### What the task requires
Please copy every line of the records below that holds the word "multirow".

[Source texts of formatted documents]
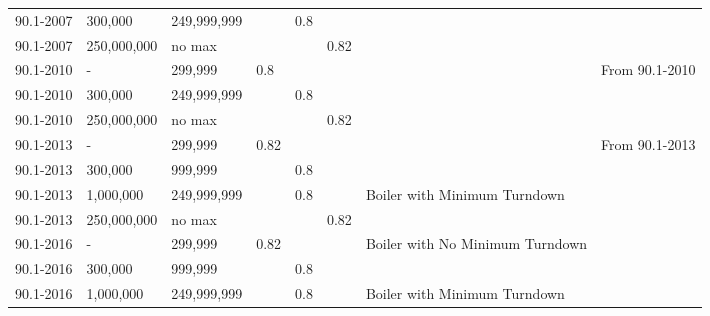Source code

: \begin{table}[h!]
\begin{tabular}{|p{0.5in}|p{0.5in}|p{1.7cm}|p{0.5in}|p{0.5in}|p{0.5in}|p{1in}|p{0.5in}|}
90.1-2007           & 300,000     & 249,999,999   &      & 0.8  &      &                                                     &                                   \\ \cline{1-6}
90.1-2007           & 250,000,000 & no max &      &      & 0.82 &                                                     &                                   \\ \cline{1-6} \cline{8-8} 
90.1-2010           & -           & 299,999       & 0.8  &      &      &                                                     & \multirow{3}{*}{\parbox{0.5in}{From   90.1-2010}} \\ \cline{1-6}
90.1-2010           & 300,000     & 249,999,999   &      & 0.8  &      &                                                     &                                   \\ \cline{1-6}
90.1-2010           & 250,000,000 & no max &      &      & 0.82 &                                                     &                                   \\ \cline{1-6} \cline{8-8} 
90.1-2013           & -           & 299,999       & 0.82 &      &      &                                                     & \multirow{8}{*}{\parbox{0.5in}{From   90.1-2013}} \\ \cline{1-6}
90.1-2013           & 300,000     & 999,999       &      & 0.8  &      &                                                     &                                   \\ \cline{1-7}
90.1-2013           & 1,000,000   & 249,999,999   &      & 0.8  &      & \multirow{2}{*}{\parbox{1in}{Boiler with Minimum Turndown}}     &                                   \\ \cline{1-6}
90.1-2013           & 250,000,000 & no max &      &      & 0.82 &                                                     &                                   \\ \cline{1-7}
90.1-2016           & -           & 299,999       & 0.82 &      &      & \multirow{2}{*}{\parbox{1in}{Boiler with No Minimum Turndown}}  & \multirow{4}{*}{\parbox{0.5in}{From   90.1-2016}} \\ \cline{1-6}
90.1-2016           & 300,000     & 999,999       &      & 0.8  &      &                                                     &                                   \\ \cline{1-7}
90.1-2016           & 1,000,000   & 249,999,999   &      & 0.8  &      & \multirow{2}{*}{\parbox{1in}{Boiler with Minimum Turndown}}     &                                   \\ \cline{1-6}

\end{tabular}
\end{table}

### Answer space
90.1-2010           & -           & 299,999       & 0.8  &      &      &                                                     & \multirow{3}{*}{\parbox{0.5in}{From   90.1-2010}} \\ \cline{1-6}
90.1-2013           & -           & 299,999       & 0.82 &      &      &                                                     & \multirow{8}{*}{\parbox{0.5in}{From   90.1-2013}} \\ \cline{1-6}
90.1-2013           & 1,000,000   & 249,999,999   &      & 0.8  &      & \multirow{2}{*}{\parbox{1in}{Boiler with Minimum Turndown}}     &                                   \\ \cline{1-6}
90.1-2016           & -           & 299,999       & 0.82 &      &      & \multirow{2}{*}{\parbox{1in}{Boiler with No Minimum Turndown}}  & \multirow{4}{*}{\parbox{0.5in}{From   90.1-2016}} \\ \cline{1-6}
90.1-2016           & 1,000,000   & 249,999,999   &      & 0.8  &      & \multirow{2}{*}{\parbox{1in}{Boiler with Minimum Turndown}}     &                                   \\ \cline{1-6}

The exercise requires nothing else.